The Toolbox control should still have the Control Point tool selected. If it does not have the Control Point tool selected, please select it at this time. Now, drop Control Points all around the edge of the eye on the start image. About eight Control Points should be fine. Looking at the end image, the same Control Points should be visible; just leave them alone for the moment. When we do this, we place the Control Points as follows; one at each corner of the eye; one directly above, and one directly below the pupil; and the final four, one at a time, between the corners of the eye and the Control Points by the pupil:
Eight points around the eye in the Start Image
Now we're going to add Links. Select the Links button located in the Toolbar.
You'll notice that when you click on the Link button, it looks as though it has been pressed down and stays that way. In Morph this is known as a state button. A state button will remain in its current position or state until selected again. In most cases when the button is down, the option is on, and vice versa.

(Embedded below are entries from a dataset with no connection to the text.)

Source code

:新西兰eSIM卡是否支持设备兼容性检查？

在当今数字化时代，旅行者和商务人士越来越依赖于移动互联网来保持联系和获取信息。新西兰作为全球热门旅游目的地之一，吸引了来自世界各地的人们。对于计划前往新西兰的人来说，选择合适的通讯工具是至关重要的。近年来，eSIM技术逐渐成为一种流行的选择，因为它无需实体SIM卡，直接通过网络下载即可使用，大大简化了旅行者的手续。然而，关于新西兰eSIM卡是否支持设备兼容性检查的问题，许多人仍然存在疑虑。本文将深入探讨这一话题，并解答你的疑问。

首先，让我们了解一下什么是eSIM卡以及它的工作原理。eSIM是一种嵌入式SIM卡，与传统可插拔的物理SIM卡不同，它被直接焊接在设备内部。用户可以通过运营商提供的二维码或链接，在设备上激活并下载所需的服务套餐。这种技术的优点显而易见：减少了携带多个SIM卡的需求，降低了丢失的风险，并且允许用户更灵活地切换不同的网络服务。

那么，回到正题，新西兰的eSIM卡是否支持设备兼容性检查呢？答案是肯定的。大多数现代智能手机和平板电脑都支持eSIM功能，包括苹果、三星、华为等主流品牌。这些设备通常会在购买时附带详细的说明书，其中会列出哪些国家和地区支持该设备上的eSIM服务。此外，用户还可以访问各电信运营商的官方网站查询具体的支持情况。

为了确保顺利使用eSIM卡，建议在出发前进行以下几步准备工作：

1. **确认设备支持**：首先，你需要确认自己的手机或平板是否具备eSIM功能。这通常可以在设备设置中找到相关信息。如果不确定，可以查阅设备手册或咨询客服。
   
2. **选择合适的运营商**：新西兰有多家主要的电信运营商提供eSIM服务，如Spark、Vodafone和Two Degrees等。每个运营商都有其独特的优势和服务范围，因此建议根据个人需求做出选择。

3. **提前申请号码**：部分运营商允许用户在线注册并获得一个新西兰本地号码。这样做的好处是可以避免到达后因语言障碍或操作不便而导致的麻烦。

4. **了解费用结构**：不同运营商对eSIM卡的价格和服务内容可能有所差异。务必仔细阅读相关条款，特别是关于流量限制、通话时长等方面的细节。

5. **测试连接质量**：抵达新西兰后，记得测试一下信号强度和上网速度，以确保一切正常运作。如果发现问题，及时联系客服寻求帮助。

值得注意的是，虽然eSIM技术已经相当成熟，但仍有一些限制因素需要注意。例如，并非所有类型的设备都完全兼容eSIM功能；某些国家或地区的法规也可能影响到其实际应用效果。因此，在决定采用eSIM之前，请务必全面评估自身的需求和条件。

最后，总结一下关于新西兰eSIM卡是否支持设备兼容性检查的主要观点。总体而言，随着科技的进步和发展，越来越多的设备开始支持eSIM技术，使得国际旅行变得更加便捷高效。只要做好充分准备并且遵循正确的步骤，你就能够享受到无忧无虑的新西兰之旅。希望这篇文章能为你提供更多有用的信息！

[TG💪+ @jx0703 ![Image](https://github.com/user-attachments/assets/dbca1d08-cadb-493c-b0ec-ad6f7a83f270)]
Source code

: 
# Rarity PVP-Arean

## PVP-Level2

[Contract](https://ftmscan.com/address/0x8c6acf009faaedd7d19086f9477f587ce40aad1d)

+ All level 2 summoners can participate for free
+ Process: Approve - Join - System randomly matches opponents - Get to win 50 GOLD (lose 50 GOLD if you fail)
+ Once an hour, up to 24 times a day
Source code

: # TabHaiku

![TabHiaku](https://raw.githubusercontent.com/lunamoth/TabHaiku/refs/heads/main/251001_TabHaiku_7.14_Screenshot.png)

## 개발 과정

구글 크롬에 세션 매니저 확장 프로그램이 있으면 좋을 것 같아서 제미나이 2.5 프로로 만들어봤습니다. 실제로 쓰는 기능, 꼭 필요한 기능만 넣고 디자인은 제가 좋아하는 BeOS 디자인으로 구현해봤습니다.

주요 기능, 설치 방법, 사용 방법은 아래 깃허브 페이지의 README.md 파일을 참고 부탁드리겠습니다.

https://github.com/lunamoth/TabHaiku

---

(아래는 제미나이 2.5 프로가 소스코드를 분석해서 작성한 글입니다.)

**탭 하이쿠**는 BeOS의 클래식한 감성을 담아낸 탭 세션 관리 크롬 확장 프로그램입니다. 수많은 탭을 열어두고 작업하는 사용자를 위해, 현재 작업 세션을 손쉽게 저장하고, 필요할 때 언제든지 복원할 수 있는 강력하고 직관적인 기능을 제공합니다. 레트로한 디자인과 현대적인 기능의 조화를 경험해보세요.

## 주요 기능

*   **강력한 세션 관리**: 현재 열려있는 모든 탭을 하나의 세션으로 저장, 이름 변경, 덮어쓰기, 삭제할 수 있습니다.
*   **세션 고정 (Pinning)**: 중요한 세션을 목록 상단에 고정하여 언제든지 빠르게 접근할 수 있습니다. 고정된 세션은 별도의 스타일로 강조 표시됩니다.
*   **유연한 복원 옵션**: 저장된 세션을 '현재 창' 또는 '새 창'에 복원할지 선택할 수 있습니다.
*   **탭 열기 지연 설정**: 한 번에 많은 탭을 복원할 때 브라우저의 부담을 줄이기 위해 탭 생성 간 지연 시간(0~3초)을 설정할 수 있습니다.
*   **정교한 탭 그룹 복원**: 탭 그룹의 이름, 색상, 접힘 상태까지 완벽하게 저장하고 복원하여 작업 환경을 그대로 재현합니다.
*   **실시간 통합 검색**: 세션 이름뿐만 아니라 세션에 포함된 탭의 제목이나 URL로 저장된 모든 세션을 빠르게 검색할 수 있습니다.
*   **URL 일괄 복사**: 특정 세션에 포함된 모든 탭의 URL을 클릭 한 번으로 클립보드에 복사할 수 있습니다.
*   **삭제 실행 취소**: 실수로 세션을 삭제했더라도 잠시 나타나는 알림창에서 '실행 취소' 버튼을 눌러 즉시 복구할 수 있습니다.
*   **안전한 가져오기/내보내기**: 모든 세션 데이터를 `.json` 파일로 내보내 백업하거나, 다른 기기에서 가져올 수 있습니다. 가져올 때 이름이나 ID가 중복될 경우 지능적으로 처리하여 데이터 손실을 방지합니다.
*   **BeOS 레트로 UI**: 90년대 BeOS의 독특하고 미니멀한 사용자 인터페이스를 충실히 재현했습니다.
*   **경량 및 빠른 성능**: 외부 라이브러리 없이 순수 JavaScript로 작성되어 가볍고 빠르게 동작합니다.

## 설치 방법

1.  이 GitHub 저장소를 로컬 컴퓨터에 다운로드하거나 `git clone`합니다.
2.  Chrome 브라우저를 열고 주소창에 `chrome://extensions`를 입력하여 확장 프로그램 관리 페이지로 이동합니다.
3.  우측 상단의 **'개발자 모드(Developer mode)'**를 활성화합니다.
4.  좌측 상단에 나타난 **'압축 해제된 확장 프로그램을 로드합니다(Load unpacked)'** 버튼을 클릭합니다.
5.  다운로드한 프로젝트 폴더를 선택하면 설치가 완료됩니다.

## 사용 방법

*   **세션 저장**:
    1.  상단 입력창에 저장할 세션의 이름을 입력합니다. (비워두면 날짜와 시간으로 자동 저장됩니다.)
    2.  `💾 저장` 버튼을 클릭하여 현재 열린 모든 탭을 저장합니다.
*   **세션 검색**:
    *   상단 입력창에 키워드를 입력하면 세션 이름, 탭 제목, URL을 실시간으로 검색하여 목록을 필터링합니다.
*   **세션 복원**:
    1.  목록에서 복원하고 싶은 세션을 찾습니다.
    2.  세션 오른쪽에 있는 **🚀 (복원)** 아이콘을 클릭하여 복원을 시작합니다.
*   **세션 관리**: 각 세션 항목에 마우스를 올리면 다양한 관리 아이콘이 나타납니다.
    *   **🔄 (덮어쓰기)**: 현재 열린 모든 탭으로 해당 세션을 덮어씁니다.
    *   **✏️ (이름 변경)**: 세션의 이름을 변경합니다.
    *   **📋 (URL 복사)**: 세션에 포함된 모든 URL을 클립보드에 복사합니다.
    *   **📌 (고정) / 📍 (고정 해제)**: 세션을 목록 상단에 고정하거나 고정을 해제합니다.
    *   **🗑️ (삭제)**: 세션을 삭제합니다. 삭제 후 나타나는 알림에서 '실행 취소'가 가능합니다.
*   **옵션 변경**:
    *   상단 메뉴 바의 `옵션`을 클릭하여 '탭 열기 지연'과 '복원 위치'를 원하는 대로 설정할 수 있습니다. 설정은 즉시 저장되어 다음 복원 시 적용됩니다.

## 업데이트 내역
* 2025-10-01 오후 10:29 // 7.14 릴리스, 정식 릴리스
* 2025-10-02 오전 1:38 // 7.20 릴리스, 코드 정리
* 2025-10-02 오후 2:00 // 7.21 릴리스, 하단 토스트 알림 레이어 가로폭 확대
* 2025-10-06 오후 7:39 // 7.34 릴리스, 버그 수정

Left clicking on the Links state button has turned on the Linking in Morph. Control Points (and within, but not between, other control Objects) can be linked by simply left clicking on the Control Point or Objects to be linked, and then left clicking on the next Control Point or Object point to be linked. You can proceed in this fashion until all of the desired Control Points or lines have been linked. It is important to note that you do not have to Link control Objects together, but linking can help you to better visualize how a morph will look and will give you greater control.
In the start image, beginning with any Control Point you like, click on each point in turn all the way around the eye. As you go, you'll see blue Links appear between each point. Continue until the eye is completely surrounded by Links. When you get to the last point, click on it twice to de-select it. Looking over at the end frame, you'll see the Links are there as well:
Now, we will de-select the Links state button, so that we can move the points and links without creating new Links. This can be done by left clicking on the Links button in the Toolbar. This will turn the Linking mode off.
We are now ready to move the Control Points and Links in the End image to create a warping effect. In the End image, move each of the Control Points in turn away from the eye — we're going to make the eye swell up.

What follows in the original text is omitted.